Counting and Aggregation: Controlling the Grain (Ch 9)
Chapter 9 argues that aggregation is not just a downstream calculation but a structural constraint baked into the model itself. A model that supports clean aggregation has well-defined grains, stable boundaries, and predictable mathematical behavior.
Core Framework
Four prerequisites before a count means anything: (1) know what you are counting (identity), (2) establish existence and cardinality, (3) determine discreteness vs continuity, (4) account for context and scope. The “active users” example shows how the same question yields 3x variance depending on definition.
Six Structural Principles
Reis introduces a stress-test checklist for safe aggregation: Grain alignment, Disjointness (mutually exclusive groups), Additivity (additive / semi-additive / non-additive measures), Decomposability (associativity and commutativity for distributed compute), Closure (output stays in the original domain), and Boundedness (time and dimensional scope).

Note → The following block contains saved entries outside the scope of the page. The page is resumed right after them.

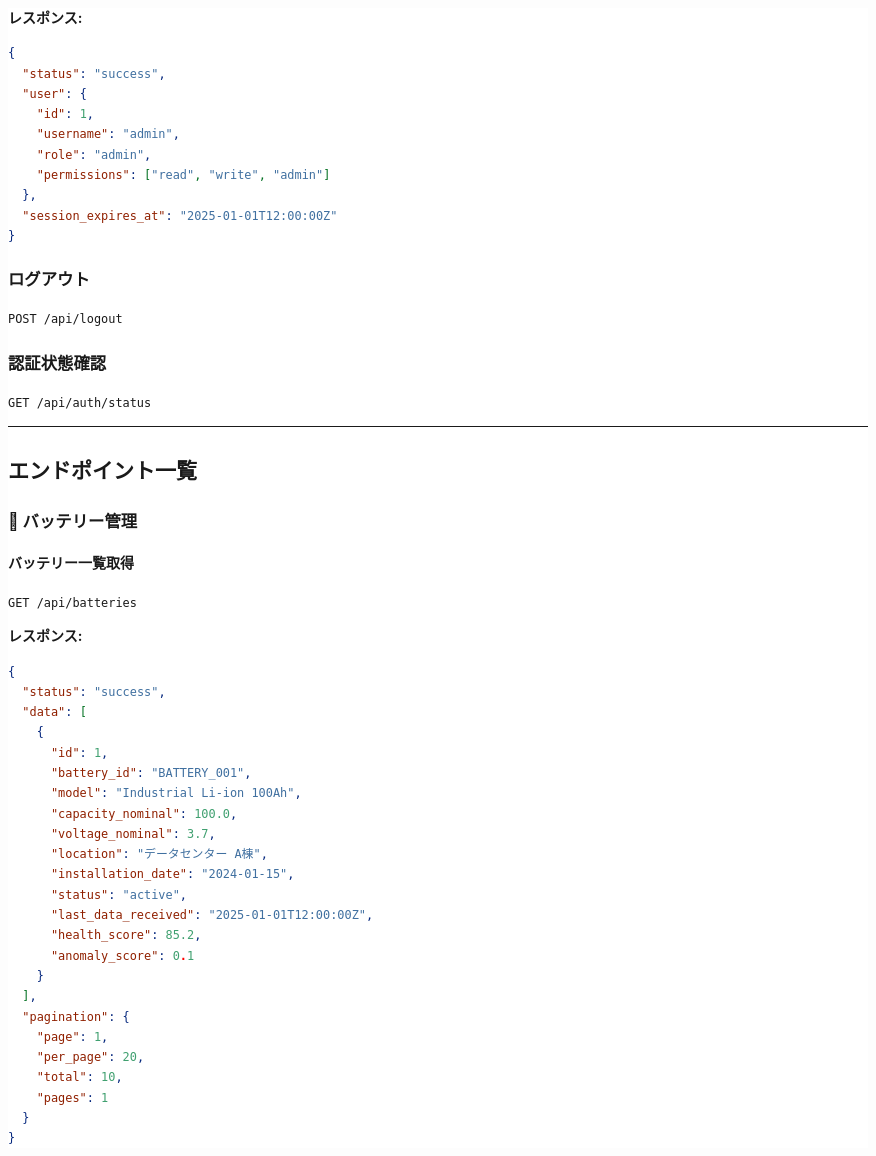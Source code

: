 **レスポンス:**
```json
{
  "status": "success",
  "user": {
    "id": 1,
    "username": "admin",
    "role": "admin",
    "permissions": ["read", "write", "admin"]
  },
  "session_expires_at": "2025-01-01T12:00:00Z"
}
```

### ログアウト
```http
POST /api/logout
```

### 認証状態確認
```http
GET /api/auth/status
```

---

## エンドポイント一覧

### 🔋 バッテリー管理

#### バッテリー一覧取得
```http
GET /api/batteries
```

**レスポンス:**
```json
{
  "status": "success",
  "data": [
    {
      "id": 1,
      "battery_id": "BATTERY_001",
      "model": "Industrial Li-ion 100Ah",
      "capacity_nominal": 100.0,
      "voltage_nominal": 3.7,
      "location": "データセンター A棟",
      "installation_date": "2024-01-15",
      "status": "active",
      "last_data_received": "2025-01-01T12:00:00Z",
      "health_score": 85.2,
      "anomaly_score": 0.1
    }
  ],
  "pagination": {
    "page": 1,
    "per_page": 20,
    "total": 10,
    "pages": 1
  }
}
```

The average-of-averages trap is a decomposability violation — AVERAGE is not associative, so pre-computed averages cannot be safely rolled up. Fix: track SUM and COUNT separately, divide last.
Universality Beyond Tables
Principles apply across data forms: text (TF-IDF, topic models), images (pooling layers as aggregation), graphs (message-passing neighborhoods), and event streams (windowing as boundedness). Sliding windows create overlapping groups — same double-counting risk as many-to-many product categories.
RDCO Relevance
Directly maps to dbt consulting: grain audits, metric-layer additivity checks, and pre-aggregation trade-offs are daily SDG pipeline concerns. Cross-ref with SDG pipeline articles on incremental models and metric definitions.